Start of Information
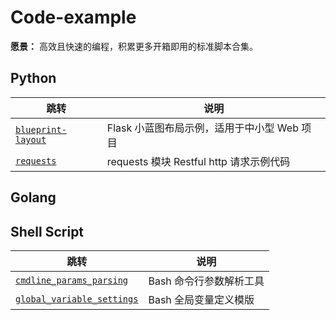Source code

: # Code-example

**愿景：** 高效且快速的编程，积累更多开箱即用的标准脚本合集。

## Python
| 跳转 | 说明 |
| --- | --- |
| [`blueprint-layout`](https://github.com/PokeyBoa/code-example/tree/master/python/flask/blueprintLayout) | Flask 小蓝图布局示例，适用于中小型 Web 项目 |
| [`requests`](https://github.com/PokeyBoa/code-example/tree/master/python/requests) | requests 模块 Restful http 请求示例代码 |



## Golang



## Shell Script
| 跳转 | 说明 |
| --- | --- |
| [`cmdline_params_parsing`](https://github.com/PokeyBoa/code-example/tree/master/shell/cmdline_params_parsing) | Bash 命令行参数解析工具 |
| [`global_variable_settings`](https://github.com/PokeyBoa/code-example/tree/master/shell/global_variable_settings) | Bash 全局变量定义模版 |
End of Information
Task objective – For the string "Bash", give the number of lines in the entries that contain it, with no other words.

Result – 2